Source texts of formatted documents

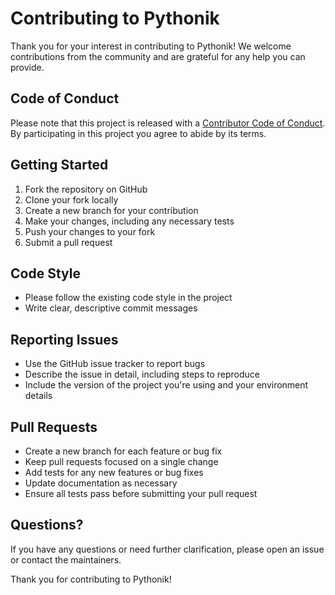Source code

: # Contributing to Pythonik

Thank you for your interest in contributing to Pythonik! We welcome
contributions from the community and are grateful for any help you can provide.

## Code of Conduct

Please note that this project is released with a [Contributor Code of Conduct](
CODE_OF_CONDUCT.md). By participating in this project you agree to abide by its
terms.

## Getting Started

1. Fork the repository on GitHub
2. Clone your fork locally
3. Create a new branch for your contribution
4. Make your changes, including any necessary tests
5. Push your changes to your fork
6. Submit a pull request

## Code Style

- Please follow the existing code style in the project
- Write clear, descriptive commit messages

## Reporting Issues

- Use the GitHub issue tracker to report bugs
- Describe the issue in detail, including steps to reproduce
- Include the version of the project you're using and your environment details

## Pull Requests

- Create a new branch for each feature or bug fix
- Keep pull requests focused on a single change
- Add tests for any new features or bug fixes
- Update documentation as necessary
- Ensure all tests pass before submitting your pull request

## Questions?

If you have any questions or need further clarification, please open an issue or contact the maintainers.

Thank you for contributing to Pythonik!
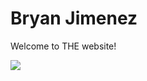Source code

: <html>
 
<body>
  <h1>Bryan Jimenez</h1>
  <p>Welcome to THE website!</p>
  <img src="https://content.codecademy.com/articles/github-pages-via-web-app/happy-ice-cream.gif" />
</body>
 
</html>
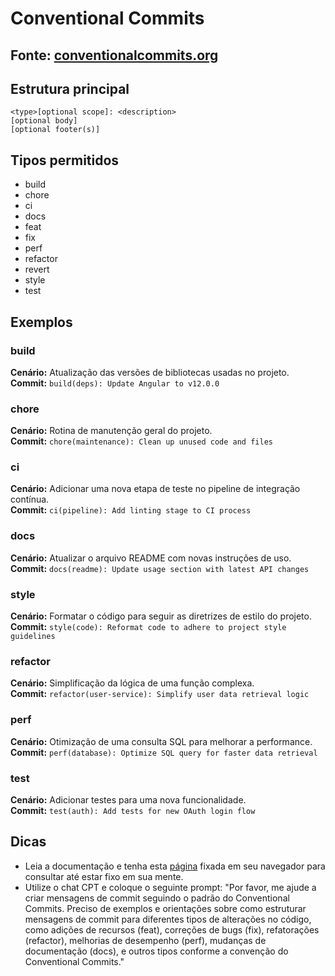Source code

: # Conventional Commits
## Fonte: [conventionalcommits.org](https://www.conventionalcommits.org/en/v1.0.0/)

## Estrutura principal
`<type>[optional scope]: <description>`  
`[optional body]`  
`[optional footer(s)]`

## Tipos permitidos
- build
- chore
- ci
- docs
- feat
- fix
- perf
- refactor
- revert
- style
- test

## Exemplos
### build
**Cenário:** Atualização das versões de bibliotecas usadas no projeto.  
**Commit:** `build(deps): Update Angular to v12.0.0`

### chore
**Cenário:** Rotina de manutenção geral do projeto.  
**Commit:** `chore(maintenance): Clean up unused code and files`

### ci
**Cenário:** Adicionar uma nova etapa de teste no pipeline de integração contínua.  
**Commit:** `ci(pipeline): Add linting stage to CI process`

### docs
**Cenário:** Atualizar o arquivo README com novas instruções de uso.  
**Commit:** `docs(readme): Update usage section with latest API changes`

### style
**Cenário:** Formatar o código para seguir as diretrizes de estilo do projeto.  
**Commit:** `style(code): Reformat code to adhere to project style guidelines`

### refactor
**Cenário:** Simplificação da lógica de uma função complexa.  
**Commit:** `refactor(user-service): Simplify user data retrieval logic`

### perf
**Cenário:** Otimização de uma consulta SQL para melhorar a performance.  
**Commit:** `perf(database): Optimize SQL query for faster data retrieval`

### test
**Cenário:** Adicionar testes para uma nova funcionalidade.  
**Commit:** `test(auth): Add tests for new OAuth login flow`

## Dicas
- Leia a documentação e tenha esta [página](https://www.conventionalcommits.org/en/v1.0.0/) fixada em seu navegador para consultar até estar fixo em sua mente.
- Utilize o chat CPT e coloque o seguinte prompt: "Por favor, me ajude a criar mensagens de commit seguindo o padrão do Conventional Commits. Preciso de exemplos e orientações sobre como estruturar mensagens de commit para diferentes tipos de alterações no código, como adições de recursos (feat), correções de bugs (fix), refatorações (refactor), melhorias de desempenho (perf), mudanças de documentação (docs), e outros tipos conforme a convenção do Conventional Commits."

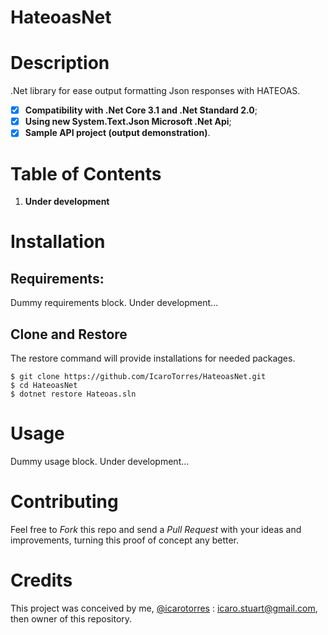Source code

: # HateoasNet

# Description

.Net library for ease output formatting Json responses with HATEOAS.

- [x] **Compatibility with .Net Core 3.1 and .Net Standard 2.0**;
- [x] **Using new System.Text.Json Microsoft .Net Api**;
- [x] **Sample API project (output demonstration)**.

# Table of Contents

1. **Under development**

# Installation

## Requirements:

Dummy requirements block. Under development...

## Clone and Restore

The restore command will provide installations for needed packages.

    $ git clone https://github.com/IcaroTorres/HateoasNet.git
    $ cd HateoasNet
    $ dotnet restore Hateoas.sln

#  Usage

Dummy usage block. Under development...

# Contributing

Feel free to *Fork* this repo and send a *Pull Request* with your ideas and improvements, turning this proof of concept any better.

# Credits

This project was conceived by me, [@icarotorres](https://github.com/icarotorres "author's profile") : icaro.stuart@gmail.com, then owner of this repository.
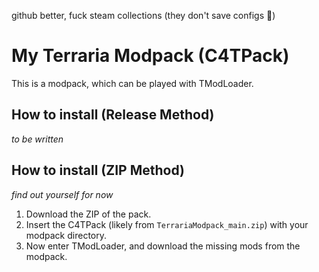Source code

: github better, fuck steam collections (they don't save configs 🥵)
# My Terraria Modpack (C4TPack)
This is a modpack, which can be played with TModLoader.

## How to install (Release Method)
*to be written*

## How to install (ZIP Method)
*find out yourself for now*
1. Download the ZIP of the pack.
2. Insert the C4TPack (likely from `TerrariaModpack_main.zip`) with your modpack directory.
3. Now enter TModLoader, and download the missing mods from the modpack.
   
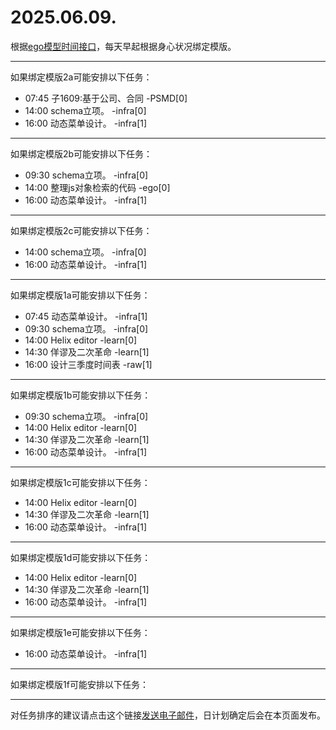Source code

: # 2025.06.09.

根据[ego模型时间接口](https://gitee.com/hyg/blog/blob/master/timeflow.md)，每天早起根据身心状况绑定模版。

---
如果绑定模版2a可能安排以下任务：

- 07:45	子1609:基于公司、合同 -PSMD[0]
- 14:00	schema立项。 -infra[0]
- 16:00	动态菜单设计。 -infra[1]

---
如果绑定模版2b可能安排以下任务：

- 09:30	schema立项。 -infra[0]
- 14:00	整理js对象检索的代码 -ego[0]
- 16:00	动态菜单设计。 -infra[1]

---
如果绑定模版2c可能安排以下任务：

- 14:00	schema立项。 -infra[0]
- 16:00	动态菜单设计。 -infra[1]

---
如果绑定模版1a可能安排以下任务：

- 07:45	动态菜单设计。 -infra[1]
- 09:30	schema立项。 -infra[0]
- 14:00	Helix editor -learn[0]
- 14:30	佯谬及二次革命 -learn[1]
- 16:00	设计三季度时间表 -raw[1]

---
如果绑定模版1b可能安排以下任务：

- 09:30	schema立项。 -infra[0]
- 14:00	Helix editor -learn[0]
- 14:30	佯谬及二次革命 -learn[1]
- 16:00	动态菜单设计。 -infra[1]

---
如果绑定模版1c可能安排以下任务：

- 14:00	Helix editor -learn[0]
- 14:30	佯谬及二次革命 -learn[1]
- 16:00	动态菜单设计。 -infra[1]

---
如果绑定模版1d可能安排以下任务：

- 14:00	Helix editor -learn[0]
- 14:30	佯谬及二次革命 -learn[1]
- 16:00	动态菜单设计。 -infra[1]

---
如果绑定模版1e可能安排以下任务：

- 16:00	动态菜单设计。 -infra[1]

---
如果绑定模版1f可能安排以下任务：


---
对任务排序的建议请点击这个链接<a href="mailto:huangyg@mars22.com?subject=关于2025.06.09.任务排序的建议&body=date: 2025.06.09.%0D%0Afile: ../../blog/release/time/d.20250609.md%0D%0A---请勿修改邮件主题及以上内容---%0D%0A">发送电子邮件</a>，日计划确定后会在本页面发布。
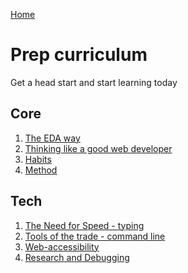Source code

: [Home](../README.md)

# Prep curriculum

Get a head start and start learning today

## Core

1. [The EDA way]()
2. [Thinking like a good web developer]()
3. [Habits]()       
4. [Method]()

## Tech
1. [The Need for Speed - typing](typing.md)  
2. [Tools of the trade - command line](Command-line)
2. [Web-accessibility](web-accessibility.md)
3. [Research and Debugging](research-and-debugging.md)



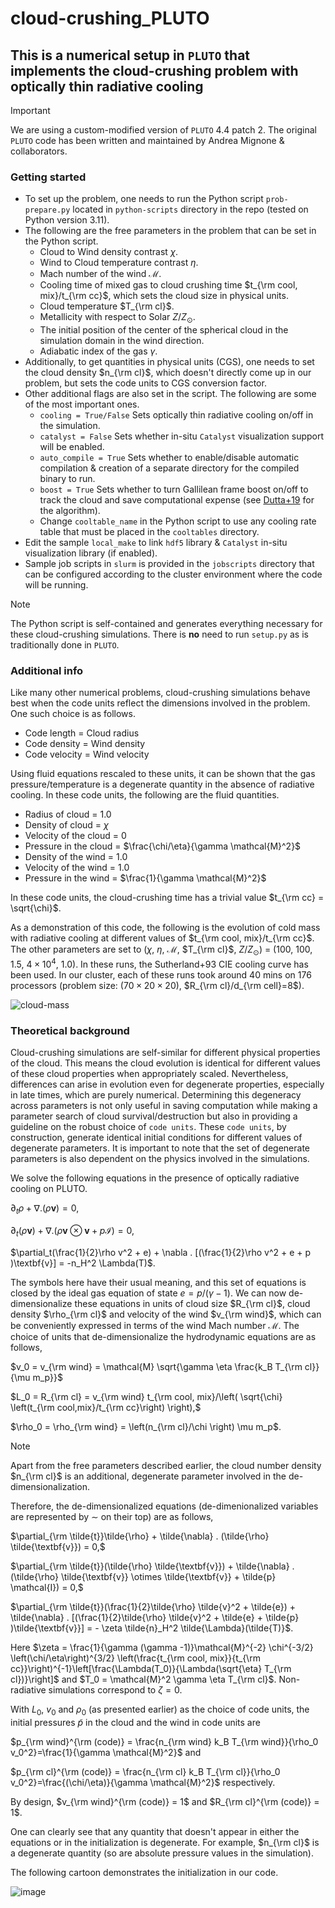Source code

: # cloud-crushing_PLUTO

## This is a numerical setup in `PLUTO` that implements the cloud-crushing problem with optically thin radiative cooling

> [!IMPORTANT]
> We are using a custom-modified version of `PLUTO` 4.4 patch 2. The original `PLUTO` code has been written and maintained by Andrea Mignone & collaborators.

### Getting started
- To set up the problem, one needs to run the Python script `prob-prepare.py` located in `python-scripts` directory in the repo (tested on Python version 3.11).
- The following are the free parameters in the problem that can be set in the Python script.
  - Cloud to Wind density contrast $\chi$.
  - Wind to Cloud temperature contrast $\eta$.
  - Mach number of the wind $\mathcal{M}$.
  - Cooling time of mixed gas to cloud crushing time $t_{\rm cool, mix}/t_{\rm cc}$, which sets the cloud size in physical units.
  - Cloud temperature $T_{\rm cl}$.
  - Metallicity with respect to Solar $Z/Z_\odot$.
  - The initial position of the center of the spherical cloud in the simulation domain in the wind direction.
  - Adiabatic index of the gas $\gamma$.
- Additionally, to get quantities in physical units (CGS), one needs to set the cloud density $n_{\rm cl}$, which doesn't directly come up in our problem, but sets the code units to CGS conversion factor.
- Other additional flags are also set in the script. The following are some of the most important ones.
  - `cooling = True/False` Sets optically thin radiative cooling on/off in the simulation.
  - `catalyst = False` Sets whether in-situ `Catalyst` visualization support will be enabled.
  - `auto_compile = True` Sets whether to enable/disable automatic compilation & creation of a separate directory for the compiled binary to run.
  - `boost = True` Sets whether to turn Gallilean frame boost on/off to track the cloud and save computational expense (see [Dutta+19](https://ui.adsabs.harvard.edu/abs/2019RNAAS...3..148D/abstract) for the algorithm).
  - Change `cooltable_name` in the Python script to use any cooling rate table that must be placed in the `cooltables` directory.
- Edit the sample `local_make` to link `hdf5` library \& `Catalyst` in-situ visualization library (if enabled).
- Sample job scripts in `slurm` is provided in the `jobscripts` directory that can be configured according to the cluster environment where the code will be running.
> [!NOTE]  
> The Python script is self-contained and generates everything necessary for these cloud-crushing simulations. There is **no** need to run `setup.py` as is traditionally done in `PLUTO`.
### Additional info
Like many other numerical problems, cloud-crushing simulations behave best when the code units reflect the dimensions involved in the problem. One such choice is as follows.
  - Code length = Cloud radius
  - Code density = Wind density
  - Code velocity = Wind velocity

Using fluid equations rescaled to these units, it can be shown that the gas pressure/temperature is a degenerate quantity in the absence of radiative cooling.
In these code units, the following are the fluid quantities.
  - Radius of cloud = 1.0
  - Density of cloud = $\chi$
  - Velocity of the cloud = 0
  - Pressure in the cloud = $\frac{\chi/\eta}{\gamma \mathcal{M}^2}$
  - Density of the wind = 1.0
  - Velocity of the wind = 1.0
  - Pressure in the wind = $\frac{1}{\gamma \mathcal{M}^2}$

In these code units, the cloud-crushing time has a trivial value $t_{\rm cc} = \sqrt{\chi}$.

As a demonstration of this code, the following is the evolution of cold mass with radiative cooling at different values of $t_{\rm cool, mix}/t_{\rm cc}$. The other parameters are set to ($\chi$, $\eta$, $\mathcal{M}$, $T_{\rm cl}$, $Z/Z_\odot$) = ($100$, $100$, $1.5$, $4 \times 10^{4}$, $1.0$). In these runs, the Sutherland+93 CIE cooling curve has been used. In our cluster, each of these runs took around 40 mins on 176 processors (problem size: ($70 \times 20 \times 20$), $R_{\rm cl}/d_{\rm cell}=8$).

![cloud-mass](https://github.com/dutta-alankar/cloud-crushing_PLUTO/assets/39578361/9353ac16-ad7d-4eec-921c-57b3ea6ef38c)

### Theoretical background

Cloud-crushing simulations are self-similar for different physical properties of the cloud. This means the cloud evolution is identical for different values of these cloud properties when appropriately scaled. Nevertheless, differences can arise in evolution even for degenerate properties, especially in late times, which are purely numerical. Determining this degeneracy across parameters is not only useful in saving computation while making a parameter search of cloud survival/destruction but also in providing a guideline on the robust choice of `code units`. These `code units`, by construction, generate identical initial conditions for different values of degenerate parameters. It is important to note that the set of degenerate parameters is also dependent on the physics involved in the simulations.

We solve the following equations in the presence of optically radiative cooling on PLUTO.

$\partial_t\rho + \nabla . (\rho \textbf{v}) = 0,$

$\partial_t(\rho \textbf{v}) + \nabla . (\rho \textbf{v} \otimes \textbf{v} + p \mathcal{I}) = 0,$

$\partial_t(\frac{1}{2}\rho v^2 + e) + \nabla . [(\frac{1}{2}\rho v^2 + e + p )\textbf{v}] = -n_H^2 \Lambda(T)$.

The symbols here have their usual meaning, and this set of equations is closed by the ideal gas equation of state $e = p/(\gamma -1)$.
We can now de-dimensionalize these equations in units of cloud size $R_{\rm cl}$, cloud density $\rho_{\rm cl}$ and velocity of the wind $v_{\rm wind}$, which can be conveniently expressed in terms of the wind Mach number $\mathcal{M}$. The choice of units that de-dimensionalize the hydrodynamic equations are as follows,

$v_0 = v_{\rm wind} = \mathcal{M} \sqrt{\gamma \eta \frac{k_B T_{\rm cl}}{\mu m_p}}$

$L_0 = R_{\rm cl} = v_{\rm wind} t_{\rm cool, mix}/\left( \sqrt{\chi} \left(t_{\rm cool,mix}/t_{\rm cc}\right) \right),$ 

$\rho_0 = \rho_{\rm wind} = \left(n_{\rm cl}/\chi \right) \mu m_p$. 

> [!NOTE] 
> Apart from the free parameters described earlier, the cloud number density $n_{\rm cl}$ is an additional, degenerate parameter involved in the de-dimensionalization.

Therefore, the de-dimensionalized equations (de-dimenionalized variables are represented by $\sim$ on their top) are as follows,

$\partial_{\rm \tilde{t}}\tilde{\rho} + \tilde{\nabla} . (\tilde{\rho} \tilde{\textbf{v}}) = 0,$

$\partial_{\rm \tilde{t}}(\tilde{\rho} \tilde{\textbf{v}}) + \tilde{\nabla} . (\tilde{\rho} \tilde{\textbf{v}} \otimes \tilde{\textbf{v}} + \tilde{p} \mathcal{I}) = 0,$

$\partial_{\rm \tilde{t}}(\frac{1}{2}\tilde{\rho} \tilde{v}^2 + \tilde{e}) + \tilde{\nabla} . [(\frac{1}{2}\tilde{\rho} \tilde{v}^2 + \tilde{e} + \tilde{p} )\tilde{\textbf{v}}] = - \zeta \tilde{n}_H^2 \tilde{\Lambda}(\tilde{T)}$.

Here $\zeta = \frac{1}{\gamma (\gamma -1)}\mathcal{M}^{-2} \chi^{-3/2} \left(\chi/\eta\right)^{3/2} \left(\frac{t_{\rm cool, mix}}{t_{\rm cc}}\right)^{-1}\left[\frac{\Lambda(T_0)}{\Lambda(\sqrt{\eta} T_{\rm cl})}\right]$ and $T_0 = \mathcal{M}^2 \gamma \eta T_{\rm cl}$. Non-radiative simulations correspond to $\zeta =0$.

With $L_0$, $v_0$ and $\rho_0$ (as presented earlier) as the choice of code units, the initial pressures $\tilde{p}$ in the cloud and the wind in code units are 

$p_{\rm wind}^{\rm (code)} = \frac{n_{\rm wind} k_B T_{\rm wind}}{\rho_0 v_0^2}=\frac{1}{\gamma \mathcal{M}^2}$ and

$p_{\rm cl}^{\rm (code)} = \frac{n_{\rm cl} k_B T_{\rm cl}}{\rho_0 v_0^2}=\frac{(\chi/\eta)}{\gamma \mathcal{M}^2}$ respectively.

By design, $v_{\rm wind}^{\rm (code)} = 1$ and $R_{\rm cl}^{\rm (code)} = 1$.

One can clearly see that any quantity that doesn't appear in either the equations or in the initialization is degenerate. For example, $n_{\rm cl}$ is a degenerate quantity (so are absolute pressure values in the simulation). 

The following cartoon demonstrates the initialization in our code.

![image](https://github.com/dutta-alankar/cloud-crushing_PLUTO/assets/39578361/e11ca732-af1e-4699-bbc4-5f0f1257d2f5)
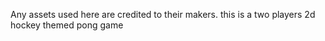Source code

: Any assets used here are credited to their makers.
this is a two players 2d hockey themed pong game
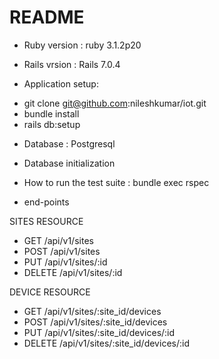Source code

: # README

* Ruby version : ruby 3.1.2p20

* Rails vrsion : Rails 7.0.4

* Application setup: 

- git clone git@github.com:nileshkumar/iot.git
- bundle install
- rails db:setup

* Database : Postgresql

* Database initialization

* How to run the test suite : bundle exec rspec

* end-points

SITES RESOURCE

- GET    /api/v1/sites
- POST   /api/v1/sites 
- PUT    /api/v1/sites/:id
- DELETE /api/v1/sites/:id


DEVICE RESOURCE

- GET    /api/v1/sites/:site_id/devices
- POST   /api/v1/sites/:site_id/devices
- PUT    /api/v1/sites/:site_id/devices/:id
- DELETE /api/v1/sites/:site_id/devices/:id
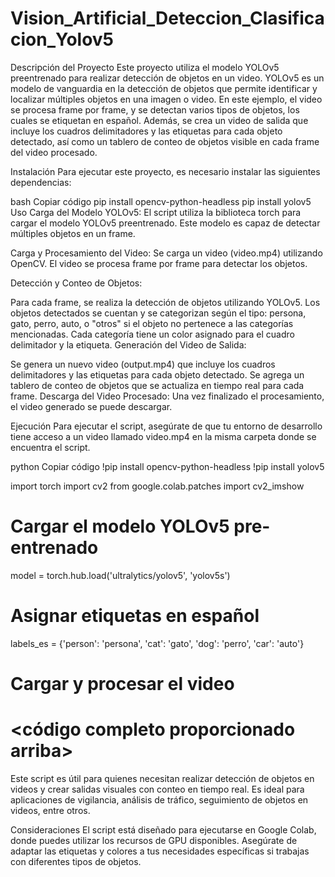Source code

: # Vision_Artificial_Deteccion_Clasificacion_Yolov5

Descripción del Proyecto
Este proyecto utiliza el modelo YOLOv5 preentrenado para realizar detección de objetos en un video. YOLOv5 es un modelo de vanguardia en la detección de objetos que permite identificar y localizar múltiples objetos en una imagen o video. En este ejemplo, el video se procesa frame por frame, y se detectan varios tipos de objetos, los cuales se etiquetan en español. Además, se crea un video de salida que incluye los cuadros delimitadores y las etiquetas para cada objeto detectado, así como un tablero de conteo de objetos visible en cada frame del video procesado.

Instalación
Para ejecutar este proyecto, es necesario instalar las siguientes dependencias:

bash
Copiar código
pip install opencv-python-headless
pip install yolov5
Uso
Carga del Modelo YOLOv5: El script utiliza la biblioteca torch para cargar el modelo YOLOv5 preentrenado. Este modelo es capaz de detectar múltiples objetos en un frame.

Carga y Procesamiento del Video: Se carga un video (video.mp4) utilizando OpenCV. El video se procesa frame por frame para detectar los objetos.

Detección y Conteo de Objetos:

Para cada frame, se realiza la detección de objetos utilizando YOLOv5.
Los objetos detectados se cuentan y se categorizan según el tipo: persona, gato, perro, auto, o "otros" si el objeto no pertenece a las categorías mencionadas.
Cada categoría tiene un color asignado para el cuadro delimitador y la etiqueta.
Generación del Video de Salida:

Se genera un nuevo video (output.mp4) que incluye los cuadros delimitadores y las etiquetas para cada objeto detectado.
Se agrega un tablero de conteo de objetos que se actualiza en tiempo real para cada frame.
Descarga del Video Procesado: Una vez finalizado el procesamiento, el video generado se puede descargar.

Ejecución
Para ejecutar el script, asegúrate de que tu entorno de desarrollo tiene acceso a un video llamado video.mp4 en la misma carpeta donde se encuentra el script.

python
Copiar código
!pip install opencv-python-headless
!pip install yolov5

import torch
import cv2
from google.colab.patches import cv2_imshow

# Cargar el modelo YOLOv5 pre-entrenado
model = torch.hub.load('ultralytics/yolov5', 'yolov5s')

# Asignar etiquetas en español
labels_es = {'person': 'persona', 'cat': 'gato', 'dog': 'perro', 'car': 'auto'}

# Cargar y procesar el video
# <código completo proporcionado arriba>
Este script es útil para quienes necesitan realizar detección de objetos en videos y crear salidas visuales con conteo en tiempo real. Es ideal para aplicaciones de vigilancia, análisis de tráfico, seguimiento de objetos en videos, entre otros.

Consideraciones
El script está diseñado para ejecutarse en Google Colab, donde puedes utilizar los recursos de GPU disponibles.
Asegúrate de adaptar las etiquetas y colores a tus necesidades específicas si trabajas con diferentes tipos de objetos.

EXERCISE DIRECTIONS:
Using the entries above, return each line in which the word "needs" occurs.

RESPONSE:
- To set up the problem, one needs to run the Python script `prob-prepare.py` located in `python-scripts` directory in the repo (tested on Python version 3.11).
- Additionally, to get quantities in physical units (CGS), one needs to set the cloud density $n_{\rm cl}$, which doesn't directly come up in our problem, but sets the code units to CGS conversion factor.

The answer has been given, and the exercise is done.